FC版のDQ1では敵ウィンドウの背景に専用グラフィックが用意されていたが、DQ2~DQ4までの間は真っ黒の背景になった。これは敵の出現数の増加と、画面が完全に戦闘時のものに切り替わる仕様になったこと、容量を抑えるという3つの目的からなされた。もしDQ1も背景が真っ黒だったら、DQ1屈指の強敵である影の騎士が登場することはなかっただろう。(実際ダンジョン内では背景が黒に代わるため、真っ黒なデザインの影の騎士は室内では登場しない。)


・道具など
 たいまつやレミーラなど、ダンジョンを明るく照らすアイテムがあったのはシリーズの中でもDQ1だけである。RPGの従来の遊び方を考えればこの要素は非常に意味のあるものではあるものの、TVゲームに梱包した時にただただ無駄に難易度を上げるだけの存在であるということに気づき、2からは採用されなくなった。
以降のシリーズでも全く登場の機会を失ったレミーラだったが、トルネコの冒険でレミーラの巻物として登場、非常に使い勝手の良いアイテムでプレイヤーから重宝された。
 
さらにはDQ1では鍵はリムルダールにて購入する消耗品だった。持てる数も6つまでと制限があり、使用頻度も高いため常にストックをキープしておく必要のあるアイテムだった。
DQ1の時点では主人公が一度に持てるアイテムの数も限られており、常にアイテム数を気にかけないといけない状況だった上に、「すてる」コマンドが当時は存在せず、使用してスペースを空けるか、道具屋で売却しない限りアイテム欄を空ける方法が存在しなかった。

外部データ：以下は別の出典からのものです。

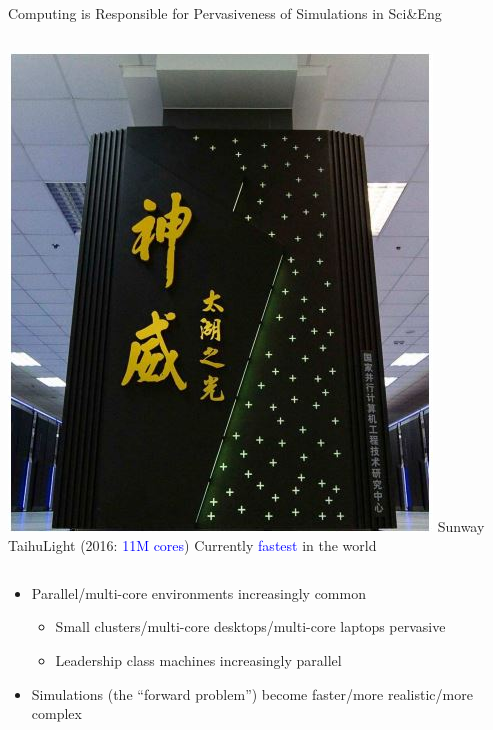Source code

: \documentclass[handout,aspectratio=54]{beamer}
\numberwithin{theorem}{section}
\begin{document}
\begin{frame}{Computing is Responsible for Pervasiveness of Simulations in Sci\&Eng}
\begin{columns}
\includegraphics[width=\textwidth]{fig/3-3.jpg}
{
\scriptsize
Sunway TaihuLight (2016: \textcolor{blue}{11M cores})
Currently \textcolor{blue}{fastest} in the world
}
\end{columns}

\begin{itemize}
\item  Parallel/multi-core environments increasingly common
\begin{itemize}
\item Small clusters/multi-core desktops/multi-core laptops pervasive
\item Leadership class machines increasingly parallel
\end{itemize}

\item Simulations (the “forward problem”) become faster/more realistic/more complex
\end{itemize}
\end{frame}
\end{document}
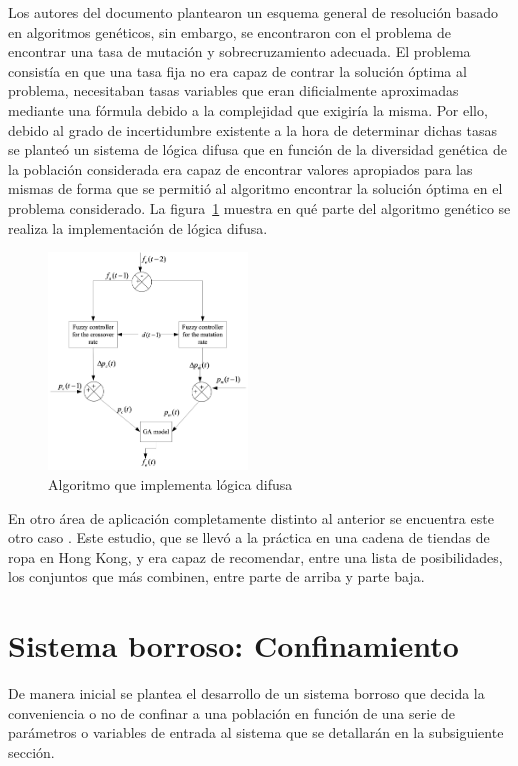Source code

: \documentclass[12pt,a4paper, xcolor=table]{article}
\begin{document}
\vspace{2mm}

Los autores del documento plantearon un esquema general de resolución basado en algoritmos genéticos, sin embargo, se encontraron con el problema de encontrar una tasa de mutación y sobrecruzamiento adecuada. El problema consistía en que una tasa fija no era capaz de contrar la solución óptima al problema, necesitaban tasas variables que eran dificialmente aproximadas mediante una fórmula debido a la complejidad que exigiría la misma. Por ello, debido al grado de incertidumbre existente a la hora de determinar dichas tasas se planteó un sistema de lógica difusa que en función de la diversidad genética de la población considerada era capaz de encontrar valores apropiados para las mismas de forma que se permitió al algoritmo encontrar la solución óptima en el problema considerado. La figura~\ref{genetic_fuzzy} muestra en qué parte del algoritmo genético se realiza la implementación de lógica difusa.

\begin{figure}[!h]
    \centering
    \includegraphics[width=200px]{img/genetic_fuzzy.png}
    \caption{Algoritmo que implementa lógica difusa\cite{fuzzytrain}}
    \label{genetic_fuzzy}
\end{figure}


\vspace{3mm}

En otro área de aplicación completamente distinto al anterior se encuentra este otro caso \cite{fuzzyfashion}. Este estudio, que se llevó a la práctica en una cadena de tiendas de ropa en Hong Kong, y era capaz de recomendar, entre una lista de posibilidades, los conjuntos que más combinen, entre parte de arriba y parte baja.

\newpage

\section{Sistema borroso: Confinamiento}
De manera inicial se plantea el desarrollo de un sistema borroso que decida la conveniencia o no de confinar a una población en función de una serie de parámetros o variables de entrada al sistema que se detallarán en la subsiguiente sección.
\end{document}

 FC版では盾や武器を装備すると、主人公のグラフィックにささやかながら反映された。この仕様に関してはDQ2~DQ7の間実装されることはなく、DQ8で復活するまで足かけ18年要したことになる。


・開発の苦労
 当時はデータ容量との戦いだった、今にしてFC版の総容量はなんとたったの64KB、2000年代の折り畳みなどまだない頃の携帯電話の壁紙1枚程度の容量しかなかった。DQ名物の色違いモンスターというのは、もともと容量を少しでも削ったうえで多くの敵を登場させる苦肉の策だった。
さらに工夫されたのは文字の部分、なんとDQ1にはカタカナは50音すべての文字のデータは入っていない。限られた文字の中から呪文や町の名前が付けられていった。
さらには有名な「カニ歩き」だが、これは全登場キャラは正面の絵しか存在していないため、横に移動するときもこちらを向いたままなのを表現した言葉だが、これも後ろ向きや横向きの画像パターンを削除することで容量を抑えたことに由来する。

 低容量に苦しんだにも関わらず、ぱふぱふや「ゆうべはお楽しみでしたね」というささやかなお楽しみ要素は何としても盛り込んでいた堀井雄二のこだわりはすさまじいものがある。以前存在していた堀井自身が運営するHPの中にもなんと18禁のページを作っていたりと、堀井のさりげないセクシュアルな表現への並々ならぬこだわりが感じられる。



 今年発売30周年を迎え、盛り上がりを見せるDQシリーズ。その元祖である本作に触れてみてはいかがだろうか。懐かしさはもちろんのこと、今なお色あせないものを持っていると私は思う。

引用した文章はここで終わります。